Return the count of lines in the following records that include "displaystyle", and nothing more.

+===+

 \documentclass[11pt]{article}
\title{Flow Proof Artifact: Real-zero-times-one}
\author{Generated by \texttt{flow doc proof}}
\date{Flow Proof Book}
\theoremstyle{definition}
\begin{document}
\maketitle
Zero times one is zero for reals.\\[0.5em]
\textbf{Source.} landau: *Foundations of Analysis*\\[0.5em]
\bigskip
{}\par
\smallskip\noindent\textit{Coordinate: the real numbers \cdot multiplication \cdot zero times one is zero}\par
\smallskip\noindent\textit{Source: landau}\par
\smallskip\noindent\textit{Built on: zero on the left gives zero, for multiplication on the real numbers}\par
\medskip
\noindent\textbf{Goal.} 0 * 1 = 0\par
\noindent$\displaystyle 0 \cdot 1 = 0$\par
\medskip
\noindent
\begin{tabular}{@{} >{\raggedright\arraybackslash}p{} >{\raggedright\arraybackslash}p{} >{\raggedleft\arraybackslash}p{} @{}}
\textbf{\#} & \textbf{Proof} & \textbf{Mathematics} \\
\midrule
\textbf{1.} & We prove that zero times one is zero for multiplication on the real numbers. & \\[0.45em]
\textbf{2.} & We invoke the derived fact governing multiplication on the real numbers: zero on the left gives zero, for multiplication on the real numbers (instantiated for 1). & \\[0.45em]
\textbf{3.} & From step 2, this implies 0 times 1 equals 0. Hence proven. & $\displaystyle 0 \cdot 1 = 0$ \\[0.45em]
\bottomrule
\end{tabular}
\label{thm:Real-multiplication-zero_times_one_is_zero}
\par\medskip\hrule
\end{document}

+===+

** The completed task **
2